A member of the forum, Phil Chiocchio of Sarasota, especially is advocating for the use of “mini reefs” under docks along the canal, which he says would filter out pollutants.
In May, three mini reefs were installed under the dock at the Mar Vista Dockside Restaurant on Longboat Key, he told about 30 members of the Siesta Key Association (SKA) during their Oct. 3 meeting. Lucky’s Market provided the Fisheries Forum a grant for that project, Chiocchio noted. In the ensuing months, he pointed out, crabs have been hiding their offspring in the reefs, and mangrove snapper are coming into the area, in turn, drawing dolphins that feed on the fish. He showed the SKA members a video of fish swimming around the mini reefs.
“We’re going back in November to do our next follow-up to see how this is working,” Chiocchio added.
In the meantime, he said, the forum members plan to install 10 mini reefs at the Holmes Beach Pier.
In introducing Chiocchio, SKA President Catherine Luckner said he has been a program content creator for the University of Florida’s Center for Aquatic and Invasive Plants since 1986, having made more than 800 scientific videos. Earlier this year, Chiocchio initiated a water quality project at Indian Beach Park in the northern part of the city of Sarasota, Luckner added.
In making his case for a mini reef project in the Grand Canal, Chiocchio offered a history lesson about that island feature.
Chiocchio emphasized that he calls the water body “Archibald’s Canal,” referencing a merchant named I.G. Archibald. Along with Sarasota’s first mayor — A.B. Edwards — Archibald created the heart-shaped Palm Island on Siesta. (As former Sarasota County historian Jeff LaHurd has written, Palm Island was dubbed “the heart of Siesta.”)
Archibald went on to dig the entire Grand Canal in 1925, Chiocchio indicated. “Everybody was buying and selling property as fast as [they] could,” he added.

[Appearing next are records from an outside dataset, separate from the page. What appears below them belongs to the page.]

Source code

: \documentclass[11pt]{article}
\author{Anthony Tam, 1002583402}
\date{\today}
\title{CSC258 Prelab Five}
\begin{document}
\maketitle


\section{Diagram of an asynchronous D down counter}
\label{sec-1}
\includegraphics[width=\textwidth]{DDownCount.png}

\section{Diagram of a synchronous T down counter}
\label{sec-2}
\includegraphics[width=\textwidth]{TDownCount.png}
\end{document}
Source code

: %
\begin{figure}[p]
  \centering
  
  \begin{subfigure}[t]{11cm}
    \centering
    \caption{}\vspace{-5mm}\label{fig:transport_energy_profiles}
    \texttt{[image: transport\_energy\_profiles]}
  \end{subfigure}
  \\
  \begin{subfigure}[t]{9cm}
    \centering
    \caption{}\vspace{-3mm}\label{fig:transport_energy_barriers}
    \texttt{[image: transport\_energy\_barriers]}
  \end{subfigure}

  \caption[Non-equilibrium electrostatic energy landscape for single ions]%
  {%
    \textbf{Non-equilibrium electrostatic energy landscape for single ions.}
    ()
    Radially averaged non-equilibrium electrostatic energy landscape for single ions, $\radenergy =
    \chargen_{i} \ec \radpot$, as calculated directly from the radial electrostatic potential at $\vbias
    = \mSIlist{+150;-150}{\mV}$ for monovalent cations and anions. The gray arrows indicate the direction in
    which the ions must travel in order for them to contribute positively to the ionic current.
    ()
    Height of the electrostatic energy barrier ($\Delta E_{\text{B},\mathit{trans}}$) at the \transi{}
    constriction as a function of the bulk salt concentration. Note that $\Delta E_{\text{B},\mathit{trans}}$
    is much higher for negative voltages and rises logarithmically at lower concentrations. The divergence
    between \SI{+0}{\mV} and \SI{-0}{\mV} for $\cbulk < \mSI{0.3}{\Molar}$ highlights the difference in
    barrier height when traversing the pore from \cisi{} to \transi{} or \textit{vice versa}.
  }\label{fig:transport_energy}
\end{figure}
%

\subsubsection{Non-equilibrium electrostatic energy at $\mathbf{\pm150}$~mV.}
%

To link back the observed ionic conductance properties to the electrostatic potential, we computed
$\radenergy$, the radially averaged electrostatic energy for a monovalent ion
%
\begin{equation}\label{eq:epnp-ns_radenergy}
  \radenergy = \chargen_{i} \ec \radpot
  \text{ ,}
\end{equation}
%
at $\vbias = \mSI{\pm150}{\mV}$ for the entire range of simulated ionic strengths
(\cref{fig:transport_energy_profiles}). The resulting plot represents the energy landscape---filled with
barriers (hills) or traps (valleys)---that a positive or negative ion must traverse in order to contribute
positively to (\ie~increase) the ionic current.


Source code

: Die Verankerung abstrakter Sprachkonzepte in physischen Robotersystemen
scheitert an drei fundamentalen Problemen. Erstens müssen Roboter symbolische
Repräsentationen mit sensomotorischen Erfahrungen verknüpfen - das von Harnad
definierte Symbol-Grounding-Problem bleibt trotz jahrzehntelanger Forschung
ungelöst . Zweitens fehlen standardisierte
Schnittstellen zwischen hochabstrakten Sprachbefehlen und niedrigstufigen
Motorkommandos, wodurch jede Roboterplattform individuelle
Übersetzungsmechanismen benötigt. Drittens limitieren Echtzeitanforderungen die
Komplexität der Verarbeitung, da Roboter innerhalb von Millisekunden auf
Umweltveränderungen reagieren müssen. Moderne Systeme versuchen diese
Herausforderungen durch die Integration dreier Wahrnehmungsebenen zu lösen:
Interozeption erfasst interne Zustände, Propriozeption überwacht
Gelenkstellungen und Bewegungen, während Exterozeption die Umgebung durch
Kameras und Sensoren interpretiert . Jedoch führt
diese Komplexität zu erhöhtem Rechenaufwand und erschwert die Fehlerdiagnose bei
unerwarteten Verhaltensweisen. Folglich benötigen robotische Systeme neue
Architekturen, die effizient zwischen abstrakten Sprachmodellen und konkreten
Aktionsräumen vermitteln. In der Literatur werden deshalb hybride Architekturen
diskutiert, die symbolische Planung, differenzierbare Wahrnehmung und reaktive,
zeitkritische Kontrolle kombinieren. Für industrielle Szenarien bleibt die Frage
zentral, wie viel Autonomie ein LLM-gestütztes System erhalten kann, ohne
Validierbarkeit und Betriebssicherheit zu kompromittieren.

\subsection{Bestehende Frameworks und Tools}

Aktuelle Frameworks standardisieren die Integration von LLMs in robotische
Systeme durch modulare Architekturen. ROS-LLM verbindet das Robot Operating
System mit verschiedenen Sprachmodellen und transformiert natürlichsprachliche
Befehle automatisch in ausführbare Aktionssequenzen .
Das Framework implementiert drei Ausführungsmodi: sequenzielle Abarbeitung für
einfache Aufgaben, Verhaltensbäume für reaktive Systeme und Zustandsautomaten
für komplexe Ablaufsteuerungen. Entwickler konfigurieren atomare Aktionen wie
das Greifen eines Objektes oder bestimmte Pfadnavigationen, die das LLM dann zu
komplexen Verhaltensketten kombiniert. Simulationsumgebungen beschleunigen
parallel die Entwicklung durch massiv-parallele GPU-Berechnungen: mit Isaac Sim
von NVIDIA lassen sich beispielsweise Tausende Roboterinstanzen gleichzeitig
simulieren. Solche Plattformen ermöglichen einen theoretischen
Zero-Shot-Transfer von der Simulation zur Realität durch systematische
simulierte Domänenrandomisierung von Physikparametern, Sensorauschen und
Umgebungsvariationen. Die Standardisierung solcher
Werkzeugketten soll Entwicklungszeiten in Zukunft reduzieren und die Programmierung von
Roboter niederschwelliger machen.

The Grand Canal is 9 miles long, Chiocchio pointed out, but it has only one outlet, into Roberts Bay. Yet, a shoal in Roberts Bay blocks 50% of the flow, he said, leading to “extremely low dissolved oxygen. On the bottom is a dead zone.”
The goal with the creation of the Grand Canal, Chiocchio said, “was for developers to sell waterfront property and notto create fishery habitats.”
Water quality in the canal has continued to decline over the 80-plus years it has been in existence, he told the SKA members. “At some point in the near future,” he added, the canal “will become a greater health hazard.”
The level of dissolved oxygen in the waterway is so low, he stressed, that it is almost at the point where “most things won’t survive.”
“The Grand Canal is not happy,” he said. “It wants to be a productive estuary.” If its water quality were improved significantly, he added, the canal could be come a healthful environment for blue crabs, snook and tarpon, which are popular catches for recreational fishermen in the area.
Proposals for progress
Relatively inexpensive solutions are available to improve the situation, Chiocchio continued.
First, Chiocchio said, the shoal should be removed from the mouth of the Grand Canal at Roberts Bay. “It has been there as long as anyone can remember, and no one seems to know how it was formed.”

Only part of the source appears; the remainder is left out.